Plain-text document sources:
[Start of section]

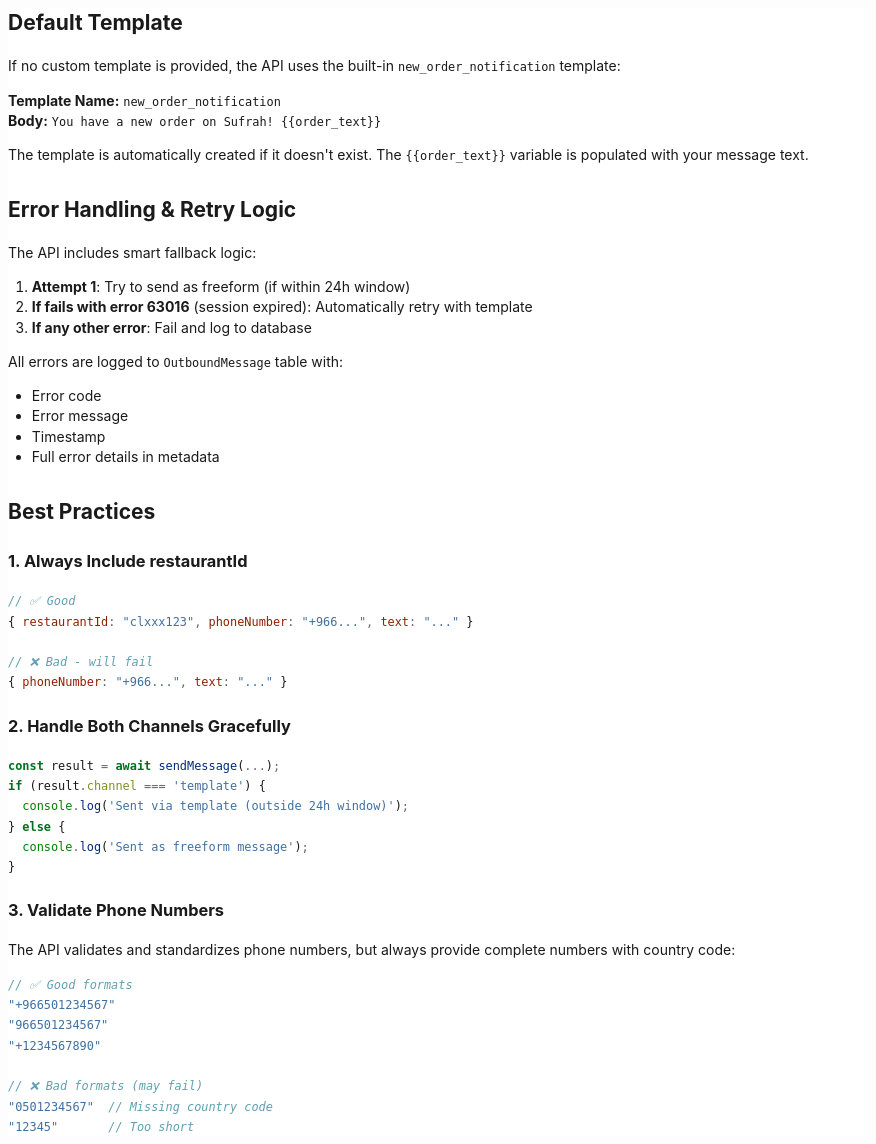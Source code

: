 ## Default Template

If no custom template is provided, the API uses the built-in `new_order_notification` template:

**Template Name:** `new_order_notification`  
**Body:** `You have a new order on Sufrah! {{order_text}}`

The template is automatically created if it doesn't exist. The `{{order_text}}` variable is populated with your message text.

## Error Handling & Retry Logic

The API includes smart fallback logic:

1. **Attempt 1**: Try to send as freeform (if within 24h window)
2. **If fails with error 63016** (session expired): Automatically retry with template
3. **If any other error**: Fail and log to database

All errors are logged to `OutboundMessage` table with:
- Error code
- Error message
- Timestamp
- Full error details in metadata

## Best Practices

### 1. Always Include restaurantId
```javascript
// ✅ Good
{ restaurantId: "clxxx123", phoneNumber: "+966...", text: "..." }

// ❌ Bad - will fail
{ phoneNumber: "+966...", text: "..." }
```

### 2. Handle Both Channels Gracefully
```javascript
const result = await sendMessage(...);
if (result.channel === 'template') {
  console.log('Sent via template (outside 24h window)');
} else {
  console.log('Sent as freeform message');
}
```

### 3. Validate Phone Numbers
The API validates and standardizes phone numbers, but always provide complete numbers with country code:
```javascript
// ✅ Good formats
"+966501234567"
"966501234567"
"+1234567890"

// ❌ Bad formats (may fail)
"0501234567"  // Missing country code
"12345"       // Too short
```

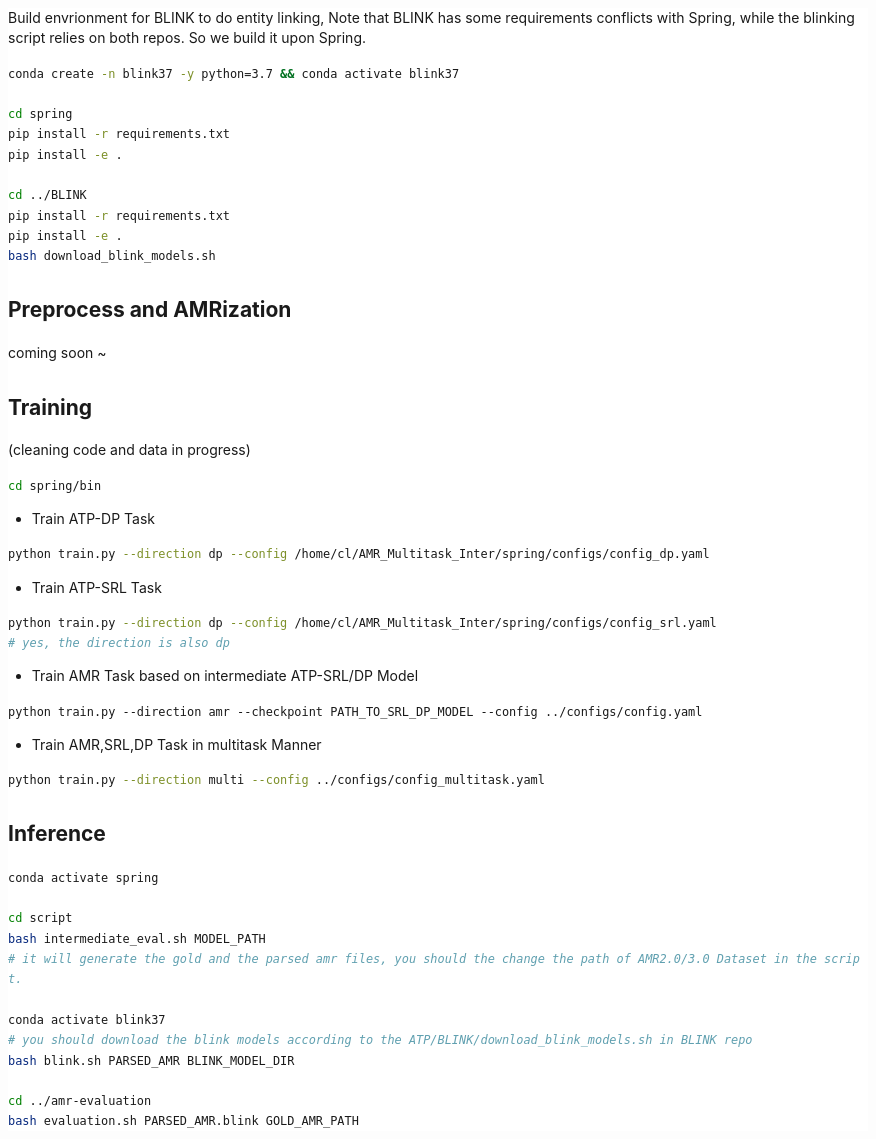 Build envrionment for BLINK to do entity linking, Note that BLINK has some requirements conflicts with Spring, while the blinking script relies on both repos. So we build it upon Spring.
```bash
conda create -n blink37 -y python=3.7 && conda activate blink37

cd spring
pip install -r requirements.txt
pip install -e .

cd ../BLINK
pip install -r requirements.txt
pip install -e .
bash download_blink_models.sh
```
## Preprocess and AMRization

coming soon ~

## Training 

(cleaning code and data in progress)

```bash
cd spring/bin
```

- Train ATP-DP Task

```bash
python train.py --direction dp --config /home/cl/AMR_Multitask_Inter/spring/configs/config_dp.yaml
```

- Train ATP-SRL Task
```bash
python train.py --direction dp --config /home/cl/AMR_Multitask_Inter/spring/configs/config_srl.yaml 
# yes, the direction is also dp
```


- Train AMR Task based on intermediate ATP-SRL/DP Model

```
python train.py --direction amr --checkpoint PATH_TO_SRL_DP_MODEL --config ../configs/config.yaml
```

- Train AMR,SRL,DP Task in multitask Manner

```bash
python train.py --direction multi --config ../configs/config_multitask.yaml
```


## Inference

```bash
conda activate spring

cd script
bash intermediate_eval.sh MODEL_PATH 
# it will generate the gold and the parsed amr files, you should the change the path of AMR2.0/3.0 Dataset in the script.

conda activate blink37 
# you should download the blink models according to the ATP/BLINK/download_blink_models.sh in BLINK repo
bash blink.sh PARSED_AMR BLINK_MODEL_DIR

cd ../amr-evaluation
bash evaluation.sh PARSED_AMR.blink GOLD_AMR_PATH
```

[End of section]

## [PROBLEM DESCRIPTION]
From the entries above, return each line with the word "activate" in it.

## [ANSWER AREA]
conda create -n blink37 -y python=3.7 && conda activate blink37
conda activate spring
conda activate blink37 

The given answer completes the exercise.